Set out exactly, line by line, the stretch of data below that begins at the line containing "<!--This is a" and ends at the line containing "<!--This is where", with both ends kept.

── DATA TO PROCESS

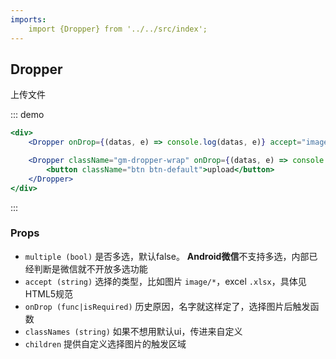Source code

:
 ```yaml
---
imports:
    import {Dropper} from '../../src/index';
---
```

## Dropper

上传文件

::: demo
```jsx
<div>
    <Dropper onDrop={(datas, e) => console.log(datas, e)} accept="image/*"/>

    <Dropper className="gm-dropper-wrap" onDrop={(datas, e) => console.log(datas, e)} accept=".xlsx">
        <button className="btn btn-default">upload</button>
    </Dropper>
</div>
```
:::

### Props
- `multiple (bool)` 是否多选，默认false。 **Android微信**不支持多选，内部已经判断是微信就不开放多选功能
- `accept (string)` 选择的类型，比如图片 `image/*`，excel `.xlsx`，具体见HTML5规范
- `onDrop (func|isRequired)` 历史原因，名字就这样定了，选择图片后触发函数
- `classNames (string)` 如果不想用默认ui，传进来自定义
- `children` 提供自定义选择图片的触发区域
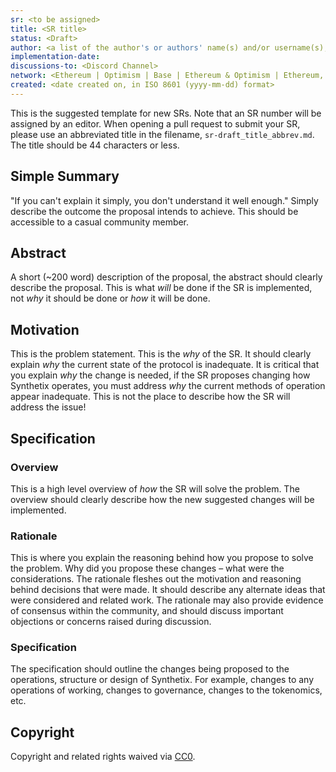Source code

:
 ```yaml
---
sr: <to be assigned>
title: <SR title>
status: <Draft>
author: <a list of the author's or authors' name(s) and/or username(s), or name(s) and email(s), e.g. (use with the parentheses or triangular brackets): FirstName LastName (@GitHubUsername), FirstName LastName <foo@bar.com>, FirstName (@GitHubUsername) and GitHubUsername (@GitHubUsername)>
implementation-date:
discussions-to: <Discord Channel>
network: <Ethereum | Optimism | Base | Ethereum & Optimism | Ethereum, Optimism & Base | Ethereum & Base | Optimism & Base | Arbitrum | Ethereum, Optimism, Base & Arbitrum, Ethereum & Arbitrum >
created: <date created on, in ISO 8601 (yyyy-mm-dd) format>
---
```


<!--You can leave these HTML comments in your merged SR and delete the visible duplicate text guides, they will not appear and may be helpful to refer to if you edit it again. This is the suggested template for new SRs. Note that an SR number will be assigned by an editor. When opening a pull request to submit your SR, please use an abbreviated title in the filename, `sr-draft_title_abbrev.md`. The title should be 44 characters or less.-->

This is the suggested template for new SRs. Note that an SR number will be assigned by an editor. When opening a pull request to submit your SR, please use an abbreviated title in the filename, `sr-draft_title_abbrev.md`. The title should be 44 characters or less.

## Simple Summary

<!--"If you can't explain it simply, you don't understand it well enough." Simply describe the outcome the proposed change intends to achieve. This should be non-technical and accessible to a casual community member.-->

"If you can't explain it simply, you don't understand it well enough." Simply describe the outcome the proposal intends to achieve. This should be accessible to a casual community member.

## Abstract

<!--A short (~200 word) description of the proposed change, the abstract should clearly describe the proposed change. This is what _will_ be done if the SR is implemented, not _why_ it should be done or _how_ it will be done.-->

A short (~200 word) description of the proposal, the abstract should clearly describe the proposal. This is what _will_ be done if the SR is implemented, not _why_ it should be done or _how_ it will be done.

## Motivation

<!--This is the problem statement. This is the *why* of the SR. It should clearly explain *why* the current state of the protocol is inadequate.  It is critical that you explain *why* the change is needed, if the SR proposes changing how Synthetix operates, you must address _why_ the current methods of operation appear inadequate. This is not the place to describe how the SR will address the issue!-->

This is the problem statement. This is the _why_ of the SR. It should clearly explain _why_ the current state of the protocol is inadequate. It is critical that you explain _why_ the change is needed, if the SR proposes changing how Synthetix operates, you must address _why_ the current methods of operation appear inadequate. This is not the place to describe how the SR will address the issue!

## Specification

<!--The specification should describe the syntax and semantics of any new feature, there are three sections
1. Overview
2. Rationale
3. Specification
-->

### Overview

<!--This is a high level overview of *how* the SR will solve the problem. The overview should clearly describe how the new suggested changes will be implemented.-->

This is a high level overview of _how_ the SR will solve the problem. The overview should clearly describe how the new suggested changes will be implemented.

### Rationale

<!--This is where you explain the reasoning behind how you propose to solve the problem. Why did you propose these changes – what were the considerations. The rationale fleshes out the motivation and reasoning behind decisions that were made. It should describe any alternate ideas that were considered and related work. The rationale may also provide evidence of consensus within the community, and should discuss important objections or concerns raised during discussion.-->

This is where you explain the reasoning behind how you propose to solve the problem. Why did you propose these changes – what were the considerations. The rationale fleshes out the motivation and reasoning behind decisions that were made. It should describe any alternate ideas that were considered and related work. The rationale may also provide evidence of consensus within the community, and should discuss important objections or concerns raised during discussion.

### Specification

<!--The specification should outline the changes being proposed to the operations, structure or design of Synthetix. For example, changes to any operations of working, changes to governance, changes to the tokenomics, etc.-->

The specification should outline the changes being proposed to the operations, structure or design of Synthetix. For example, changes to any operations of working, changes to governance, changes to the tokenomics, etc.

## Copyright

Copyright and related rights waived via [CC0](https://creativecommons.org/publicdomain/zero/1.0/).
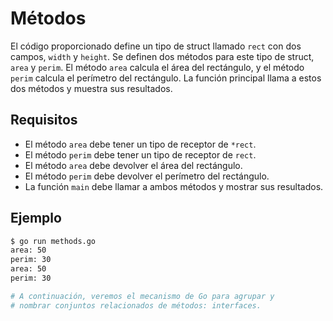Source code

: # Métodos

El código proporcionado define un tipo de struct llamado `rect` con dos campos, `width` y `height`. Se definen dos métodos para este tipo de struct, `area` y `perim`. El método `area` calcula el área del rectángulo, y el método `perim` calcula el perímetro del rectángulo. La función principal llama a estos dos métodos y muestra sus resultados.

## Requisitos

- El método `area` debe tener un tipo de receptor de `*rect`.
- El método `perim` debe tener un tipo de receptor de `rect`.
- El método `area` debe devolver el área del rectángulo.
- El método `perim` debe devolver el perímetro del rectángulo.
- La función `main` debe llamar a ambos métodos y mostrar sus resultados.

## Ejemplo

```sh
$ go run methods.go
area: 50
perim: 30
area: 50
perim: 30

# A continuación, veremos el mecanismo de Go para agrupar y
# nombrar conjuntos relacionados de métodos: interfaces.
```
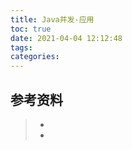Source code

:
 ```yaml
---
title: Java并发-应用
toc: true
date: 2021-04-04 12:12:48
tags:
categories:
---
```






## 参考资料
> - []()
> - []()
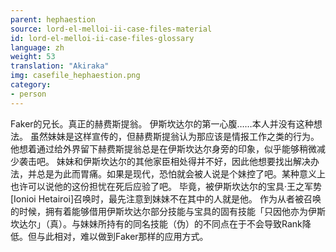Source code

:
 ```yaml
---
parent: hephaestion
source: lord-el-melloi-ii-case-files-material
id: lord-el-melloi-ii-case-files-glossary
language: zh
weight: 53
translation: "Akiraka"
img: casefile_hephaestion.png
category:
- person
---
```


Faker的兄长。真正的赫费斯提翁。
伊斯坎达尔的第一心腹……本人并没有这种想法。
虽然妹妹是这样宣传的，但赫费斯提翁认为那应该是情报工作之类的行为。他想着通过给外界留下赫费斯提翁总是在伊斯坎达尔身旁的印象，似乎能够稍微减少袭击吧。
妹妹和伊斯坎达尔的其他家臣相处得并不好，因此他想要找出解决办法，并总是为此而胃痛。如果是现代，恐怕就会被人说是个妹控了吧。某种意义上也许可以说他的这份担忧在死后应验了吧。
毕竟，被伊斯坎达尔的宝具·王之军势[Ionioi Hetairoi]召唤时，最先注意到妹妹不在其中的人就是他。
作为从者被召唤的时候，拥有着能够借用伊斯坎达尔部分技能与宝具的固有技能「只因他亦为伊斯坎达尔」（真）。与妹妹所持有的同名技能（伪）的不同点在于不会导致Rank降低。但与此相对，难以做到Faker那样的应用方式。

────

SOLUTION TO THIS TASK:
<!--This is a high level overview of *how* the SR will solve the problem. The overview should clearly describe how the new suggested changes will be implemented.-->

This is a high level overview of _how_ the SR will solve the problem. The overview should clearly describe how the new suggested changes will be implemented.

### Rationale

<!--This is where you explain the reasoning behind how you propose to solve the problem. Why did you propose these changes – what were the considerations. The rationale fleshes out the motivation and reasoning behind decisions that were made. It should describe any alternate ideas that were considered and related work. The rationale may also provide evidence of consensus within the community, and should discuss important objections or concerns raised during discussion.-->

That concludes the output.